PROBLEM TO WORK ON →
Go through the entries that follow and count every line with the string "ВЕДЬ". Reply with the number only.

INFORMATION GIVEN →
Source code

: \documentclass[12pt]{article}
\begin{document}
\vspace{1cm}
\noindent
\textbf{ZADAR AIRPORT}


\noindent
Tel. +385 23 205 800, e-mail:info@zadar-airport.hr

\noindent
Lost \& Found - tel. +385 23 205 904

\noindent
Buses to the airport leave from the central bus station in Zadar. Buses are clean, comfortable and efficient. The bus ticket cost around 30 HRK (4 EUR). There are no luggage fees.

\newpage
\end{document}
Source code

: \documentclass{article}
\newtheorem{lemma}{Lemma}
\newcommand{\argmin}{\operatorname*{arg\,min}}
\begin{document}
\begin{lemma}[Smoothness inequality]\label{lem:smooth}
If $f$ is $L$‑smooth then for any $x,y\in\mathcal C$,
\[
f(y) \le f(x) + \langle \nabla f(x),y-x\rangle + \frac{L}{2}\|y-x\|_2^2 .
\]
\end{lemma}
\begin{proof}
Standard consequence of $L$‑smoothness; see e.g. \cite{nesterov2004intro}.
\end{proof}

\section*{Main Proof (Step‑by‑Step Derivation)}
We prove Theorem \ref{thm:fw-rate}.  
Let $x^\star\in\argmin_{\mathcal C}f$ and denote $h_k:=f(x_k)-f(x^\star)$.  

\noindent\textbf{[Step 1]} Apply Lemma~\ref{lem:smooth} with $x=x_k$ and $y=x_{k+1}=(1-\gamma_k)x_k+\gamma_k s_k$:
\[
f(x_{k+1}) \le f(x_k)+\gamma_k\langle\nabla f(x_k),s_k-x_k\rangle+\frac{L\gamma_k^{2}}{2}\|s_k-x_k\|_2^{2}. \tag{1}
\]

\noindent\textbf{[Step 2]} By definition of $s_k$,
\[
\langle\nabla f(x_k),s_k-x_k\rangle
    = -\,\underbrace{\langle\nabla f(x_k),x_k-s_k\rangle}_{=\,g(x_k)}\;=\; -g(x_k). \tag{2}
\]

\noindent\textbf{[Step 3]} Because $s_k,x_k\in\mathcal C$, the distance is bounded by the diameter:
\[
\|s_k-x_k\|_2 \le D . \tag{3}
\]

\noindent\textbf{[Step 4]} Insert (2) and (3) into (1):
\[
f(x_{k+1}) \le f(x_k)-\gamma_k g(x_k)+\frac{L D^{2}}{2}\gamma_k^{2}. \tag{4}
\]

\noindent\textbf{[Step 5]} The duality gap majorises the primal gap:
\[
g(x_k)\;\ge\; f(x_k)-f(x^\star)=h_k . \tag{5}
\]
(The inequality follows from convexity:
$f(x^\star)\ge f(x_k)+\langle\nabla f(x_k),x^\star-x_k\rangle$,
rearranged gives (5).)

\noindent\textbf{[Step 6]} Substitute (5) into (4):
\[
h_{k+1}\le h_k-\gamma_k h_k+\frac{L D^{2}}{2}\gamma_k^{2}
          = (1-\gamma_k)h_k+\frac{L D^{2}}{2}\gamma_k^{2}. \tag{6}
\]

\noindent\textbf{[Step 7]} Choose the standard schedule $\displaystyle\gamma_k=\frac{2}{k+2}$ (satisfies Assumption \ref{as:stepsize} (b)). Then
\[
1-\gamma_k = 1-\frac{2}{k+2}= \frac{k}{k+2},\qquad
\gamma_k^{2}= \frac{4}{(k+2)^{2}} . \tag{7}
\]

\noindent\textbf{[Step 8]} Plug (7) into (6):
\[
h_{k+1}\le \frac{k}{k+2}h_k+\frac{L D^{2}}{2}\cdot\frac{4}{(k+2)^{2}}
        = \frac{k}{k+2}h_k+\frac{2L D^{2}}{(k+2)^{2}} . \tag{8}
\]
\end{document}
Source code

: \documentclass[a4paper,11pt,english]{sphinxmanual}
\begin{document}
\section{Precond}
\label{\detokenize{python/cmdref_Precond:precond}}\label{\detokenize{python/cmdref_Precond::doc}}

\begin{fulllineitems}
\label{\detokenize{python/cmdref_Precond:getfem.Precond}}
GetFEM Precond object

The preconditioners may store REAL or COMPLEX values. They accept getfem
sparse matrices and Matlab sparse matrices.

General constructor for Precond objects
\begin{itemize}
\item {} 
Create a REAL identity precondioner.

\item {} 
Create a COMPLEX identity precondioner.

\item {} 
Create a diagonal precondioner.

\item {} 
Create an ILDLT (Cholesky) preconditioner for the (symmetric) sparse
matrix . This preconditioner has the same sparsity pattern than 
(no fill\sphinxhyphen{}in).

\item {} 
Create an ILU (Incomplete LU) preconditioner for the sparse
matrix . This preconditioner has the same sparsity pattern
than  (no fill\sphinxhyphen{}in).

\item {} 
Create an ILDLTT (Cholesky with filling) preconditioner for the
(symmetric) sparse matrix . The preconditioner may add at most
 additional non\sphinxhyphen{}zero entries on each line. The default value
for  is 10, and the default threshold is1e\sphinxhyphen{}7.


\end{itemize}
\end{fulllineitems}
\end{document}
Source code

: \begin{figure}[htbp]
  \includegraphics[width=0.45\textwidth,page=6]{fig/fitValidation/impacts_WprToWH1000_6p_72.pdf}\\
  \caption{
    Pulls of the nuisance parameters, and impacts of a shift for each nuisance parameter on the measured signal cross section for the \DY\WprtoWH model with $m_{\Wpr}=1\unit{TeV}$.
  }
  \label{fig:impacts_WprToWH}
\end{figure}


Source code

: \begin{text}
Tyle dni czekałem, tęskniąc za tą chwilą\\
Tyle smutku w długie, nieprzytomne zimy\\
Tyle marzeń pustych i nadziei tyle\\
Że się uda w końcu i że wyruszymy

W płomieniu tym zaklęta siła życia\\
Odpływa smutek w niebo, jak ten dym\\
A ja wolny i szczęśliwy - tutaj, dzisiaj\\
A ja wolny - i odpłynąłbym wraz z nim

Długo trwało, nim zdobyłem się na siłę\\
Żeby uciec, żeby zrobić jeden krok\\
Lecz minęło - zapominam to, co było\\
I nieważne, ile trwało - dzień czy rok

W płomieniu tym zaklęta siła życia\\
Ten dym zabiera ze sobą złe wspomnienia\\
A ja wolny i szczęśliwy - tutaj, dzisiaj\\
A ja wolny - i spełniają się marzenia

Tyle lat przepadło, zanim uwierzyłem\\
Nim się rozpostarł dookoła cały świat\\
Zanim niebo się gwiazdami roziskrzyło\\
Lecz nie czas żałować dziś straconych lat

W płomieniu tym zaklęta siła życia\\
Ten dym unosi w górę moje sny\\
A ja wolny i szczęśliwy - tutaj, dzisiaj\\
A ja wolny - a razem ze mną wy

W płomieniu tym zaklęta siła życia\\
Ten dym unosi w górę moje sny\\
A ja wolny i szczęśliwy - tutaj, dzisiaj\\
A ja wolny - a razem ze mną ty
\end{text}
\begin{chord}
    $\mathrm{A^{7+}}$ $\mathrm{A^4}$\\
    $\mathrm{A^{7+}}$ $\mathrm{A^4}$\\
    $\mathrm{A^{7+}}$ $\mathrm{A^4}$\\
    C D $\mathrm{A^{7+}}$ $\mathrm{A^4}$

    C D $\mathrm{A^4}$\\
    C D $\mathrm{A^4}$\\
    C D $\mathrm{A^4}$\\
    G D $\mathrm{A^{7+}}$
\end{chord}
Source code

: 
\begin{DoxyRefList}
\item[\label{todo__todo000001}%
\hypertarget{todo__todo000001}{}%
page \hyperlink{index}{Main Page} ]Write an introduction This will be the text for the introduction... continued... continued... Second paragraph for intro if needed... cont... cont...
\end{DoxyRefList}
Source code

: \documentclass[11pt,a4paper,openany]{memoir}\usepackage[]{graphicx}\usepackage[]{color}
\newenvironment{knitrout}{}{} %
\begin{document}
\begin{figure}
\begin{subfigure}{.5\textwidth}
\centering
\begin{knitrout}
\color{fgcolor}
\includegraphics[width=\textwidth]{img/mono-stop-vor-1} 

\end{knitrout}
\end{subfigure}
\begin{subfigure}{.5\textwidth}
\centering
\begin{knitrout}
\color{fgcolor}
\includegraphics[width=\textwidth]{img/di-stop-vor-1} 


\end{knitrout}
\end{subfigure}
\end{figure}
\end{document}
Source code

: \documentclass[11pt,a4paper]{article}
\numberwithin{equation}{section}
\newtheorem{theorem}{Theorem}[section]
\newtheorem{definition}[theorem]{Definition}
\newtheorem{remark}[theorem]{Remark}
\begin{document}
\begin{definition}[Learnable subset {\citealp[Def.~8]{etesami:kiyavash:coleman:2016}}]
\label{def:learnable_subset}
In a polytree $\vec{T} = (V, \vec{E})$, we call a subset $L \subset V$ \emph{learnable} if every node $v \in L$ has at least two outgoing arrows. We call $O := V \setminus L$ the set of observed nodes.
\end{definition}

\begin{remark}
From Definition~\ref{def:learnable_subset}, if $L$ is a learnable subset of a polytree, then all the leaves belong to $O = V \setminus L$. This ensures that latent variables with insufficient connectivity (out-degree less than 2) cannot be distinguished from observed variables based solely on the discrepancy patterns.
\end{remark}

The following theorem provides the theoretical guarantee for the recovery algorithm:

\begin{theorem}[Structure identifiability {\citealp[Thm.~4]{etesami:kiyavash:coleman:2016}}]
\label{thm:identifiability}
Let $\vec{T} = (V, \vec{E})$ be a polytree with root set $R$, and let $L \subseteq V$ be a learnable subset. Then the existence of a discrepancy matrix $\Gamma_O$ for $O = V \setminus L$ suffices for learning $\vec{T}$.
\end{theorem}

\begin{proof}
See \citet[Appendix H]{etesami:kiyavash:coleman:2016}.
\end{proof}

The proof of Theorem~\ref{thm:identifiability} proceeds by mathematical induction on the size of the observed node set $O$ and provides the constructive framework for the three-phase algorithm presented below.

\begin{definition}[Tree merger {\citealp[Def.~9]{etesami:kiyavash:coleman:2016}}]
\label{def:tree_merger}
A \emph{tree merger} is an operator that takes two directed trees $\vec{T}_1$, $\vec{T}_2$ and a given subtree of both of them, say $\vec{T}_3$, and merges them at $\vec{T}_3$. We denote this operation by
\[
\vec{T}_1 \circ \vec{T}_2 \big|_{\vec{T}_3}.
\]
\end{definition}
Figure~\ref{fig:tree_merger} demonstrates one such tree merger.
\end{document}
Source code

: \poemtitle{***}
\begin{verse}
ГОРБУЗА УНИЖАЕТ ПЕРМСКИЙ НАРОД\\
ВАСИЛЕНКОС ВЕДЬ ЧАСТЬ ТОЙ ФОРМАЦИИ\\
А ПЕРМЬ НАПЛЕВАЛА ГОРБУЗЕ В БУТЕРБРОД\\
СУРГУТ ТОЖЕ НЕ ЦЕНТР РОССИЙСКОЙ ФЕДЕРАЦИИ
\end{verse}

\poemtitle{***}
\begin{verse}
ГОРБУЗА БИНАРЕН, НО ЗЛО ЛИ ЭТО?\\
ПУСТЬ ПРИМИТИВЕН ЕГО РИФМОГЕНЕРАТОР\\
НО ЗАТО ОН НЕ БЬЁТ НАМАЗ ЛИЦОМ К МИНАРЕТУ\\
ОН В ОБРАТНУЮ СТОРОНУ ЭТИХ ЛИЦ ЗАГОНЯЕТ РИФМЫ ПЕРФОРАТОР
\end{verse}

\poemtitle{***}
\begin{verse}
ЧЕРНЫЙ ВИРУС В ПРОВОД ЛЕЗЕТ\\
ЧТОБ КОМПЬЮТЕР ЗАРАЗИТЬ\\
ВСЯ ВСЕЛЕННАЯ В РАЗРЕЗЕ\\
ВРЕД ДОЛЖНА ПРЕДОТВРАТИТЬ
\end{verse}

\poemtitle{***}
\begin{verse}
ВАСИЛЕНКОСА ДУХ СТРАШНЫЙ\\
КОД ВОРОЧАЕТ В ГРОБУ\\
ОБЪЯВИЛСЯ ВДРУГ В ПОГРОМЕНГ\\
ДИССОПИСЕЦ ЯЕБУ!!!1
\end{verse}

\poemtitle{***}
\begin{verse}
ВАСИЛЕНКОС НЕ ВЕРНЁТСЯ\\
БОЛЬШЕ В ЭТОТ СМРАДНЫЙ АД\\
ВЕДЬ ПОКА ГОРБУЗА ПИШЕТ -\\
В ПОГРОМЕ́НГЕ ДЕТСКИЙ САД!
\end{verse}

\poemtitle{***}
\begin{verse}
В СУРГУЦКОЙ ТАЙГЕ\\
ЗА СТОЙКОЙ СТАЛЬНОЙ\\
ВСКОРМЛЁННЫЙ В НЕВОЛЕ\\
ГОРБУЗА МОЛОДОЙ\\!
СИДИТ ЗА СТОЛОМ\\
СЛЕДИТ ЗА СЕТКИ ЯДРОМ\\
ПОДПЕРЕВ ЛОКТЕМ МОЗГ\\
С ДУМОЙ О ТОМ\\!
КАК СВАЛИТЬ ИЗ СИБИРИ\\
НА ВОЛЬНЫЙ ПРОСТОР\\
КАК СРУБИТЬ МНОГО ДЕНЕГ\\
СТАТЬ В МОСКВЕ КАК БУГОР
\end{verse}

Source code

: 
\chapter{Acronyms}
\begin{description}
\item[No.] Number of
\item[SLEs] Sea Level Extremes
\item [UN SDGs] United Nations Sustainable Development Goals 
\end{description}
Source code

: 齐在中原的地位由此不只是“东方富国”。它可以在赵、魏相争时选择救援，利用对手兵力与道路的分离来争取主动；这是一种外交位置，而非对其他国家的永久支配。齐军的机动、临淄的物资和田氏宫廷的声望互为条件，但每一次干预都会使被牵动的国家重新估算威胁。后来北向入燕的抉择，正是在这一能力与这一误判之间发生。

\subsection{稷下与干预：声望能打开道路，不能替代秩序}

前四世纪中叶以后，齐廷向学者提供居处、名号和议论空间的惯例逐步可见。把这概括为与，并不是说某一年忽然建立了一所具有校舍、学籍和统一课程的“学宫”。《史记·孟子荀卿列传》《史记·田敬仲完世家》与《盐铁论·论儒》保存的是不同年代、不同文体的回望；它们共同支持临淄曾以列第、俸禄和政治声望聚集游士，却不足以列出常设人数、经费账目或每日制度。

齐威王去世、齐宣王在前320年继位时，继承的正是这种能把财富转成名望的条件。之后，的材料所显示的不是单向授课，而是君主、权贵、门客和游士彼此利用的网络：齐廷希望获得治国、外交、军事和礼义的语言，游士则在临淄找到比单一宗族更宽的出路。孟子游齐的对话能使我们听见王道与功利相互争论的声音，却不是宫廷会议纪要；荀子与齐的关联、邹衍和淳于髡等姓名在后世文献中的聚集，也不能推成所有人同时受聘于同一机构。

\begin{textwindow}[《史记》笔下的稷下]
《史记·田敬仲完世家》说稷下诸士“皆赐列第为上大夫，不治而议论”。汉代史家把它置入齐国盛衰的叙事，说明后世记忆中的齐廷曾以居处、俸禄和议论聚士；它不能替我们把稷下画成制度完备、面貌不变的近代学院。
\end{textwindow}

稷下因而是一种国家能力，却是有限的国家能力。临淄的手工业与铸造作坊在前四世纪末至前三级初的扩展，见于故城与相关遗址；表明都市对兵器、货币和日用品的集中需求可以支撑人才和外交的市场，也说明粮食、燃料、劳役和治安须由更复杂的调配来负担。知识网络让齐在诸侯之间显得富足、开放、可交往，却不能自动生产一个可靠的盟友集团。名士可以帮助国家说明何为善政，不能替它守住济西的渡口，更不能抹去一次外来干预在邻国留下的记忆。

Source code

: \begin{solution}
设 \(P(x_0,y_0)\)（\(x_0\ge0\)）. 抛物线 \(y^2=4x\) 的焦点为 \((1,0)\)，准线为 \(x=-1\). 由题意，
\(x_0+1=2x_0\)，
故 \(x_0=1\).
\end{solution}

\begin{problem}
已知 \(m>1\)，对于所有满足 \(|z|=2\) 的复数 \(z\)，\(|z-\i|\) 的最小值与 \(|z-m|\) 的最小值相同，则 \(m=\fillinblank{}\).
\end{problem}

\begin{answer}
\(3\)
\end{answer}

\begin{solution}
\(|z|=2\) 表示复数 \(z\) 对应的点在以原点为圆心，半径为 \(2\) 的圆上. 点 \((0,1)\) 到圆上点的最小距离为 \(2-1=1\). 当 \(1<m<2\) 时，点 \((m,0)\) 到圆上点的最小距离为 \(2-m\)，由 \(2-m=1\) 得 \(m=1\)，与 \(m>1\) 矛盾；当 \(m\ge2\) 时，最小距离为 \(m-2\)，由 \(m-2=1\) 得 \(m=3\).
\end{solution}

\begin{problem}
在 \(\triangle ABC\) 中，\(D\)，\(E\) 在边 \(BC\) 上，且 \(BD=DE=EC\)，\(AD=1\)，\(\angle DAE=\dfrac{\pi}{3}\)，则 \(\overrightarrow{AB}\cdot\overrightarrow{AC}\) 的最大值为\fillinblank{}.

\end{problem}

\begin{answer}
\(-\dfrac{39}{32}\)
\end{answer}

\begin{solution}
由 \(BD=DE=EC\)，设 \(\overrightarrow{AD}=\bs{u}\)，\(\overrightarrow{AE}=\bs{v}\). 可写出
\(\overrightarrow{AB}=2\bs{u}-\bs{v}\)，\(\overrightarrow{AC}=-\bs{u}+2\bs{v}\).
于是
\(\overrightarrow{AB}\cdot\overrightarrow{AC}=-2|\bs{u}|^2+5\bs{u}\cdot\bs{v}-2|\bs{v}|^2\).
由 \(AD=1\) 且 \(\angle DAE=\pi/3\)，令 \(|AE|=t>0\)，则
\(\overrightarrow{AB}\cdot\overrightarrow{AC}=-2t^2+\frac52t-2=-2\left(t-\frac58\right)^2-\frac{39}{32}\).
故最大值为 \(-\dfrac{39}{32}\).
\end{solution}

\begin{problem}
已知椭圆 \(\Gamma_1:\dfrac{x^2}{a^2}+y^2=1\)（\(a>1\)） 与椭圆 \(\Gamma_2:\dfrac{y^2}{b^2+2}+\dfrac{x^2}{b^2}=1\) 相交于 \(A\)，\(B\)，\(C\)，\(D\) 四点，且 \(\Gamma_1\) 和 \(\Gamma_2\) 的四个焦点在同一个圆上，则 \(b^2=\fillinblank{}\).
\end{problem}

SOLUTION TO THIS PROBLEM →
2